有这样两个表－－ custom 和 address 表。

对于每个customer, 有0个到多个地址。对于地址，本来是一定有customer的，但是这里加入一个非法的地址。address用外键cid关联到customer。

这个语句：select custom.*, address.address from custom left join address on address.cid = custom.cid;

相当于找出所有的customer, 然后对应找出每个customer的address－－select了customer以后，然后把address乘过来。
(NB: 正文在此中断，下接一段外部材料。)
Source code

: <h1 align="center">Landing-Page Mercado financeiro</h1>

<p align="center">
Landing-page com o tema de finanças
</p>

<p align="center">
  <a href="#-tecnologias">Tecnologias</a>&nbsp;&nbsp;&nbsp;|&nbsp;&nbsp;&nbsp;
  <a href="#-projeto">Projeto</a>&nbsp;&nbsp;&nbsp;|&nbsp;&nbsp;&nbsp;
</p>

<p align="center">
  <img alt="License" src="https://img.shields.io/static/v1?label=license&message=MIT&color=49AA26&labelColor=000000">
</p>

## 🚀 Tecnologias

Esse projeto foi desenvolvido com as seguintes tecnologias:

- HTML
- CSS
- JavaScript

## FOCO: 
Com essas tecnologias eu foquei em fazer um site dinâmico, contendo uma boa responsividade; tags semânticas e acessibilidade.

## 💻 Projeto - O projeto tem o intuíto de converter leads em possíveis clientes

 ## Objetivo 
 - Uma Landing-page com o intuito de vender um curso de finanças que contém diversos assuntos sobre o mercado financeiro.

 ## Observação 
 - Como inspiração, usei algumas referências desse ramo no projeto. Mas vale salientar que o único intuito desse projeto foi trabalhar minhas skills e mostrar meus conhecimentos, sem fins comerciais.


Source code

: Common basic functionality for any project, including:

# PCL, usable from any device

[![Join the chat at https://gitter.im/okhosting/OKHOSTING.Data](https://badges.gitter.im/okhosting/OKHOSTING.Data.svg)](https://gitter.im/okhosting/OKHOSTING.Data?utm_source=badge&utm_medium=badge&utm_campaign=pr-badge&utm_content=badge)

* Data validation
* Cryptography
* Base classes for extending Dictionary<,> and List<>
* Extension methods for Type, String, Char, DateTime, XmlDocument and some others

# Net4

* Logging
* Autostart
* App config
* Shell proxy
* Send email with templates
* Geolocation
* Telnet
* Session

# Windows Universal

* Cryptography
select custom.*, address.address from custom left join address on address.cid = custom.cid;
1|custom1|addr1 of c1
1|custom1|addr2 of c1
2|custom2|
3|custom3|addr1 of c3
3|custom3|addr2 of c3
4|custom4|addr1 of c4

而相反的结果是：

sqlite> select custom.*, address.address from address left join custom on address.cid = custom.cid;
1|custom1|addr1 of c1
1|custom1|addr2 of c1
3|custom3|addr1 of c3
3|custom3|addr2 of c3
4|custom4|addr1 of c4
||missing custom, invalid address

则是对于每个地址，去找customer。

测试时候所用的所有数据如下：

sqlite> .schema custom
CREATE TABLE custom( cid int,
cname varchar(32));

sqlite> select * from custom;
1|custom1
2|custom2
3|custom3
4|custom4

sqlite> .schema address
CREATE TABLE address(aid int, cid int, address text); - - sqlite保留了我创建时候的格式..

sqlite> select * from address;
1|1|addr1 of c1
2|1|addr2 of c1
3|3|addr1 of c3
4|3|addr2 of c3
5|4|addr1 of c4
6|0|missing custom, invalid address

后记：这个测试的动机和部分内容来源于SQLObject开发文档。